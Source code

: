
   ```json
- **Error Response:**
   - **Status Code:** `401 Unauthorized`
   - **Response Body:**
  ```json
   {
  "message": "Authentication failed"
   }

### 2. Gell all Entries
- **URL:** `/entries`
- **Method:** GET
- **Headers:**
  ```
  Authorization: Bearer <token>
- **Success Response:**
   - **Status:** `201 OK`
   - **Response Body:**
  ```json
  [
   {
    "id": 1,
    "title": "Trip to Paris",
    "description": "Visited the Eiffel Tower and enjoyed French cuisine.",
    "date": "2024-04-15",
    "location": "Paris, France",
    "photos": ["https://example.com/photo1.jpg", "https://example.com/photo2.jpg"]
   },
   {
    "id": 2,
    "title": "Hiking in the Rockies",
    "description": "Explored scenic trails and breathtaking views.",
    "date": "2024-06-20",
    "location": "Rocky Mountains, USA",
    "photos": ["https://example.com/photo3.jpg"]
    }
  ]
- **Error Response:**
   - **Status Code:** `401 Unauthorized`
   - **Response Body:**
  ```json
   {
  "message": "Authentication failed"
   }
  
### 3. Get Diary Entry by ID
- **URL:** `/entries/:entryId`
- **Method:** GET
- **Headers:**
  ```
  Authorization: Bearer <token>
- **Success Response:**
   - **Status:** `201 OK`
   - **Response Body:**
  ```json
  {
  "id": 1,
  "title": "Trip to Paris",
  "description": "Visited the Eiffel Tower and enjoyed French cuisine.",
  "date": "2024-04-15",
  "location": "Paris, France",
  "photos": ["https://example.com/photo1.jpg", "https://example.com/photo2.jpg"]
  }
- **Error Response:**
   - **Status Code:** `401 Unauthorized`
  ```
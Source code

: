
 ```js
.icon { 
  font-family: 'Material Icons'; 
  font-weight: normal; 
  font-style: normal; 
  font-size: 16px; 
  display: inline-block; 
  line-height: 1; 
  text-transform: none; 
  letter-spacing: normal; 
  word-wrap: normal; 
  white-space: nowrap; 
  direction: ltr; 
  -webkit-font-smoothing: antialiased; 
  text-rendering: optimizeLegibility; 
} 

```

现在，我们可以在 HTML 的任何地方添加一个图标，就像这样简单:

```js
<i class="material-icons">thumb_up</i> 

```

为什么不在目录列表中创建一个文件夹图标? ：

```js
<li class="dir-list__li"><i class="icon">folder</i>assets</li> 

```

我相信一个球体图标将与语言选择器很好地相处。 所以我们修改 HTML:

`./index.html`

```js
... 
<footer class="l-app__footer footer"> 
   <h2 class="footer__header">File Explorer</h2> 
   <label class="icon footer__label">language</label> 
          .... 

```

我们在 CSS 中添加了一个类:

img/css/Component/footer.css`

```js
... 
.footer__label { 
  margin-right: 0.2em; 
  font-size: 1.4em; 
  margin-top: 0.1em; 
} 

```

Task description: Extract from the data every line where "text" shows up.

Expected answer:
  text-transform: none; 
  text-rendering: optimizeLegibility; 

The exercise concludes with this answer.